文芸評論家の加藤典洋氏と法政大総長の田中優子氏の

「時代みつめて 今、求められているものは」という新春対談が掲載されていた。

 私がこの年末、年始を京都で過ごさなかったら、京都新聞を読むことはなかっただろうし、

したがってまたこの対談記事を読むこともなかっただろう。

 これもまたひとつの運命じみためぐりあわせだ。

 その対談の中で二人は、奇しくも、新党憲法9条の公約とでも言うべき内容に言及している。

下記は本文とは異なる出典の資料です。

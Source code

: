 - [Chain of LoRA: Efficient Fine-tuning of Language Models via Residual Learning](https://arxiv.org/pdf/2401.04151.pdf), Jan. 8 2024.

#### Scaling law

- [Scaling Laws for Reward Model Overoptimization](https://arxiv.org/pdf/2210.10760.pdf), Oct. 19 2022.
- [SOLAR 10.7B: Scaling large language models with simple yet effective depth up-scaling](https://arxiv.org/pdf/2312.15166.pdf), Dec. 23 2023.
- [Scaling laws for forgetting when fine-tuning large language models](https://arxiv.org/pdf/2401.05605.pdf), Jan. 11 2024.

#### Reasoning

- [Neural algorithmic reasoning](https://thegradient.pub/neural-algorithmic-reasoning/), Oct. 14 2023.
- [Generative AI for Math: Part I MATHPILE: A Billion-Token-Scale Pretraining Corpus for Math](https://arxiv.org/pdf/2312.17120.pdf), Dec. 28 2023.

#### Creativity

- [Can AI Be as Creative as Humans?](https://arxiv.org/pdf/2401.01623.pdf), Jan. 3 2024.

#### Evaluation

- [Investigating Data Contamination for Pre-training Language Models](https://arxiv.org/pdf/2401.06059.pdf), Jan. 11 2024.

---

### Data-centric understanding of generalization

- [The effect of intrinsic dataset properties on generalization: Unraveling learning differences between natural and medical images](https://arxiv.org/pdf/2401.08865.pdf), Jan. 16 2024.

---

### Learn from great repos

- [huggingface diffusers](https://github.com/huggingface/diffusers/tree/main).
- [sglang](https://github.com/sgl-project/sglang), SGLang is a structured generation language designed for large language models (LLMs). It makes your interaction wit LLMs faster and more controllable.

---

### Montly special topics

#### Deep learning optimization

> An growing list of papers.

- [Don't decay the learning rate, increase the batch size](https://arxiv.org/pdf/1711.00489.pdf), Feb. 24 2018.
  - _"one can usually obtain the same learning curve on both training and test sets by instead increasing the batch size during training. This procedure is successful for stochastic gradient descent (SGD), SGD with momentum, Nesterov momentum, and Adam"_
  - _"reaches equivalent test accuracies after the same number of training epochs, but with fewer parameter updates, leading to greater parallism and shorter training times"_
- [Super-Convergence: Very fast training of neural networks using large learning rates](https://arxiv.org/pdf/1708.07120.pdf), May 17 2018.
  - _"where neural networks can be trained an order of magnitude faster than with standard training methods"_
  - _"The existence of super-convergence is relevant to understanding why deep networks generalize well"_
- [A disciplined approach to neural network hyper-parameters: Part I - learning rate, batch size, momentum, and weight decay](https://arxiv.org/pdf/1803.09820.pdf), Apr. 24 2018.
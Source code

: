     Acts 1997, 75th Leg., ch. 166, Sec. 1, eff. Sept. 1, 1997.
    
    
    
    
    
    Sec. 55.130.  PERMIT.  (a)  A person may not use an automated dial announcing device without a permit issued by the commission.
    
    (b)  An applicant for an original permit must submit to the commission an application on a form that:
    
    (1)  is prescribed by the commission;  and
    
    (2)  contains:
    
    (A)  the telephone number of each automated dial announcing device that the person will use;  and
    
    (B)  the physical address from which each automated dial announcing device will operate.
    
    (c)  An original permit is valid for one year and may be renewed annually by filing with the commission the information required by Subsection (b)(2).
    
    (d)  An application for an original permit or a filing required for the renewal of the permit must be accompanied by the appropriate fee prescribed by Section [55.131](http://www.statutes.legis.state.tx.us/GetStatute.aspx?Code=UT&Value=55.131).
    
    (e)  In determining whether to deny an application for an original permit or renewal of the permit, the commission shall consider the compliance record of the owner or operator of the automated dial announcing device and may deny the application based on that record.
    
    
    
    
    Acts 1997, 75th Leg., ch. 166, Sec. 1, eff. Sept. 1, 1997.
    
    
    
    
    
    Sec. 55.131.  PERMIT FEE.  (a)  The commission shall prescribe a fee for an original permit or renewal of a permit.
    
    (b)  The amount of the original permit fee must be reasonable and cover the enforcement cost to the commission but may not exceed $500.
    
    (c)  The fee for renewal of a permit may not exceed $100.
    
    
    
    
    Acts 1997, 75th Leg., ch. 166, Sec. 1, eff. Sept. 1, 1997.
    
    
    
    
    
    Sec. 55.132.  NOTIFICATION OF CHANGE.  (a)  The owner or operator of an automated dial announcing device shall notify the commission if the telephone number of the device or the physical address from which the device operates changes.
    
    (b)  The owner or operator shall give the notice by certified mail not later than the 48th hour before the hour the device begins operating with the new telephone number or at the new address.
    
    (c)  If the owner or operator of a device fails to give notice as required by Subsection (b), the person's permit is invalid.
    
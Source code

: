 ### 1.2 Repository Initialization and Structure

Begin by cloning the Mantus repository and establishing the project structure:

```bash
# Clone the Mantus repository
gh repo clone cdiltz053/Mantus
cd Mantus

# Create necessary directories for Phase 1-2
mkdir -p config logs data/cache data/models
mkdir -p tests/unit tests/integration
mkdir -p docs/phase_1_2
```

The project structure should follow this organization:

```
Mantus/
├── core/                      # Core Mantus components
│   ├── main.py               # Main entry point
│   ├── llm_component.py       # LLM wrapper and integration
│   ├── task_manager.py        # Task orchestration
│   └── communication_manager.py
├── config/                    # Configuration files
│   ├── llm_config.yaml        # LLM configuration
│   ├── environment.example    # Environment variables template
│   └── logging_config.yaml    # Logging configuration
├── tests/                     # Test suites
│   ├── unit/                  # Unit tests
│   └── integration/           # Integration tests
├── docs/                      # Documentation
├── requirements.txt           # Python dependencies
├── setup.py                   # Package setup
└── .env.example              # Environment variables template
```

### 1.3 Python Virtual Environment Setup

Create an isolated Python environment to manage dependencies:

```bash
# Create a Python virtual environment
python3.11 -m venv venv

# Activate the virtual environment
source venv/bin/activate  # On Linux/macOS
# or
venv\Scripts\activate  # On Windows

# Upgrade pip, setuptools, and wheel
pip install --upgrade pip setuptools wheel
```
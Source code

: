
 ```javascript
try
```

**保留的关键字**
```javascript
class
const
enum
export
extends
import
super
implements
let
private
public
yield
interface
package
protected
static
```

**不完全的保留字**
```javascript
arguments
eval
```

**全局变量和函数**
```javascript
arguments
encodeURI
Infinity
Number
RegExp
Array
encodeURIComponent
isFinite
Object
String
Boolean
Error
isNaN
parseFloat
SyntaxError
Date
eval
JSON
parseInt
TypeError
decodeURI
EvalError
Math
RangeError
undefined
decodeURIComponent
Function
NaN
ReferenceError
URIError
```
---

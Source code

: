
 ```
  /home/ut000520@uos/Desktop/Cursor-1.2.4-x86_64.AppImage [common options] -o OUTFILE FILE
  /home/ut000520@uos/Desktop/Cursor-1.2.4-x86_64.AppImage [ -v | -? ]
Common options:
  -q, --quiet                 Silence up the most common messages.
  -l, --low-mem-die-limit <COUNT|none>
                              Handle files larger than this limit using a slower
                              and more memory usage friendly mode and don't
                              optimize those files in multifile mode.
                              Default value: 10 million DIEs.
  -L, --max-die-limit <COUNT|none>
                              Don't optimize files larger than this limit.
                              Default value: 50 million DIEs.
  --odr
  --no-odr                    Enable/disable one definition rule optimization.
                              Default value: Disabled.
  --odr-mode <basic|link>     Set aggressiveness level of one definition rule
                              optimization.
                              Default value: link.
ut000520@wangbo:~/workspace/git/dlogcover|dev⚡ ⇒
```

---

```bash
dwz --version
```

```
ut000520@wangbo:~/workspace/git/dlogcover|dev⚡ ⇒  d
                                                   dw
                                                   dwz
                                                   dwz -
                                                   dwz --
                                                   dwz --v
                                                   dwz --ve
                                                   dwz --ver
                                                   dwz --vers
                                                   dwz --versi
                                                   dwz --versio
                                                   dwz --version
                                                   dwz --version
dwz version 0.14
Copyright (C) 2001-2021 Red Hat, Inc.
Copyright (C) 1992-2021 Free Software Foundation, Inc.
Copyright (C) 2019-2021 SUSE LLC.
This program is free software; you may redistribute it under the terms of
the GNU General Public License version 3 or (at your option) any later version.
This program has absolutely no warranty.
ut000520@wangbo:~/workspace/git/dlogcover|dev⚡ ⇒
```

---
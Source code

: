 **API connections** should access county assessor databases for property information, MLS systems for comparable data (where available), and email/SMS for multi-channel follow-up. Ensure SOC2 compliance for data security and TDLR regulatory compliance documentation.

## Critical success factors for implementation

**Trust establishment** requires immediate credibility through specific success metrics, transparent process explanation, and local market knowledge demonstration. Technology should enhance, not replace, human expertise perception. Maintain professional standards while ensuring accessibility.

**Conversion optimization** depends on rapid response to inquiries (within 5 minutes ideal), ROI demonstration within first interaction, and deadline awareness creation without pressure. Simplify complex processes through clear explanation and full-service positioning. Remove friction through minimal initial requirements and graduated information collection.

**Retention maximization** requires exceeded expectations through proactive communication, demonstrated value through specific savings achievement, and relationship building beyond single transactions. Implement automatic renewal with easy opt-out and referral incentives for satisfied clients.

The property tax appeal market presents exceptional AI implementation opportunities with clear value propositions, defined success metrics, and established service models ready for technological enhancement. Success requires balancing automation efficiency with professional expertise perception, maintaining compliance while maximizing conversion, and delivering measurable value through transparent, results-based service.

 すなわち、天皇陛下の退位問題についてこう述べ合っている。

 そもそも象徴天皇とは何かということを、誰も真剣に考えてこなかったから、

天皇自身がつくり上げるしかなかったのだと。

 そして、天皇陛下はそれを、憲法9条の精神を体現する事だと信じて行動してきたが、

国民はそれを是とするかと問いかけられたのだと。

 それにもかかわらず、有識者会議はその議論を避け続けたと。

 その通りだ。

 しかし、議論を避けたのは有識者会議だけではない。

 メディアも国民も、みなそのことについて議論を避け、

天皇陛下のお言葉は憲法違反の政治的発言であるとか、生前退位を認めるべきかどうかや、

認めるとして一代限りにするかどうかや、

退位を認める場合には皇室典範の改正行うのか特別立法で行うのか、

といった事ばかりに関心を集中させた。

 そうではないのだ。

 後に続く天皇に同じ悩みを引き継がせてはいけない、

後に続く天皇の個人的考えで象徴天皇の役割が変わるようなことになってはいけない、

願わくばみずからたどり着いた象徴天皇の姿を、国民的合意の下で確立してもらいたい、

これこそが天皇陛下のあの言葉で伝えたかったことに違いない。

 その思いに応える政党こそ、新党憲法9条なのである。

 しかし、私がこの対談で最も注目したのは、

新党憲法9条の公約を見事に言い当てた加藤典洋氏の次の言葉である。

 すなわち、田中優子氏の、「今後米国との関係ではどのような選択肢がありますか?」という問いかけに対し、

加藤典洋氏はこう語っている。

 「ひとつは理不尽な要求を突き付けられても、徹底従属でついていく。

もうひとつは、核武装含みで軍事増強を伴う反米、自立。

でも、ともに展望はなく、『自前』で第三の道をつくるしかない。

(その時)支えになりうるのは憲法の平和主義しかありません・・・日本流の平和主義を築き上げていくのがいい」

 まさしくこれこそが、「憲法9条を国是として世界に掲げる」という新党憲法9条の公約なのである。

 新年早々、私は縁起のいい対談記事を京都新聞に見つけてスタートすることになったのである。